Historical Background

Although beloved by students at Harvard University, John T. Kirkland was known to be disorganized. Part of the oral tradition surrounding Kirkland, as recorded by Oliver Wendell Holmes Sr. (1809-1894), is that he stored his sermons in a barrel, where they became separated and mixed. When preparing to preach, he would retrieve the number of pages he thought would be about enough for the sermon and patch them together as best he could.

Eighteen years after Kirkland wrote this letter, Abbot was dismissed from his church in Coventry, Connecticut, for heresy in denying the deity of Jesus Christ. In response, Kirkland wrote “a vigorous defense of the Reverend Abiel Abbot and severe criticism of the Assembly which ‘decreed that he forfeited both his parish and his office.’”

John T. Kirkland (1770-1840) was born in Oneida County, New York, to a missionary among the Native Americans. His parents placed him in Phillips Academy in 1784, when he was thirteen years old. Kirkland graduated from Harvard College in 1789 with high honors and became a tutor of logic and metaphysics at his alma mater in 1792. While teaching in Cambridge, Kirkland also delivered sermons at Boston’s New South Church; he would serve as that church’s pastor from 1794 to 1810. He served as president of Harvard University from 1810 to 1828. Under his leadership, Harvard became national in scope, attracting students from the South and West as well as New England and New York. The university expanded rapidly with new professors, new buildings, and the founding of the Law School (1817) and Divinity School (1819). Kirkland established new areas of instruction in chemistry, mineralogy, anatomy, physiology, and elocution. Faced with riots over who was to give the commencement address in 1823, Kirkland expelled half the senior class just prior to graduation. Public backlash to the disorder led to the removal of the state subsidy of $10,000 in 1824 and an investigation of the University’s finances. The investigation found Harvard a fiscal fiasco, and economies including pay cuts for professors followed. When criticized by the corporation in 1828, Kirkland resigned and traveled extensively in Europe and the Middle East until 1832.

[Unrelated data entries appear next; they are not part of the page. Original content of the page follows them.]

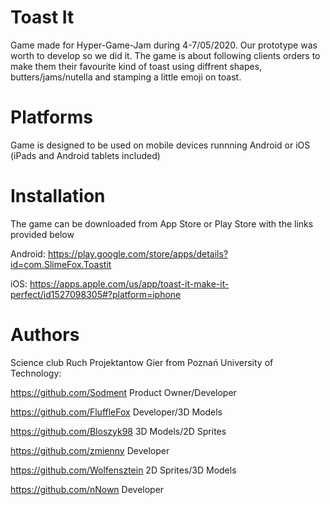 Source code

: # Toast It
Game made for Hyper-Game-Jam during 4-7/05/2020. Our prototype was worth to develop so we did it.
The game is about following clients orders to make them their favourite kind of toast using diffrent
shapes, butters/jams/nutella and stamping a little emoji on toast.

# Platforms
Game is designed to be used on mobile devices runnning Android or iOS (iPads and Android tablets included)

# Installation
The game can be downloaded from App Store or Play Store with the links provided below

Android: https://play.google.com/store/apps/details?id=com.SlimeFox.Toastit

iOS: https://apps.apple.com/us/app/toast-it-make-it-perfect/id1527098305#?platform=iphone

# Authors

Science club Ruch Projektantow Gier from Poznań University of Technology:

https://github.com/Sodment
Product Owner/Developer

https://github.com/FluffleFox
Developer/3D Models

https://github.com/Bloszyk98
3D Models/2D Sprites

https://github.com/zmienny
Developer

 https://github.com/Wolfensztein
2D Sprites/3D Models

https://github.com/nNown
Developer
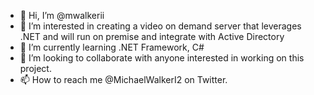 - 👋 Hi, I’m @mwalkerii
- 👀 I’m interested in creating a video on demand server that leverages .NET and will run on premise and integrate with Active Directory
- 🌱 I’m currently learning .NET Framework, C#
- 💞️ I’m looking to collaborate with anyone interested in working on this project.
- 📫 How to reach me @MichaelWalkerI2 on Twitter.


<!---
mwalkerii/mwalkerii is a ✨ special ✨ repository because its `README.md` (this file) appears on your GitHub profile.
You can click the Preview link to take a look at your changes.
--->
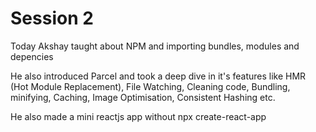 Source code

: # Session 2

Today Akshay taught about NPM and importing bundles, modules and depencies 

He also introduced Parcel and took a deep dive in it's features like HMR (Hot Module Replacement), File Watching, Cleaning code, Bundling, minifying, Caching, Image Optimisation, Consistent Hashing etc.

He also made a mini reactjs app without npx create-react-app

Abiel Abbot (1765-1859) was born in New Hampshire and graduated from Harvard College in 1787. He served as an assistant and later principal at Phillips Andover Academy from 1787 to 1789. Licensed to preach in 1790, Abbot served as a missionary in Maine and New Hampshire, including time in Penobscot and Castine, Maine in 1793. He served as a tutor at Harvard College in 1794-1795, and served as pastor in Coventry, Connecticut, from 1795 to 1811, when he was dismissed for heresy. From 1812 to 1819, he was the principal of an academy in Byfield, Massachusetts and later a teacher. From 1827 to 1848, he was pastor of the Congregational Church at Peterborough, New Hampshire. There in 1833, he was instrumental in the founding of the first free public library in the world supported by taxation. He received a Doctor of Divinity degree from Harvard in 1838. [Abbot is often confused with Abiel Abbot (1770-1828), who graduated from Harvard University in 1792, taught at Phillips Exeter Academy in 1793, and pastored churches in Haverhill, Massachusetts (1794-1803) and Beverly, Massachusetts (1803-1828).]

Condition

Very good condition overall; several tears and splits professionally mended.


[1] Childbirth.

[2] Verbi Dei Minister, or Minister of the Divine Word.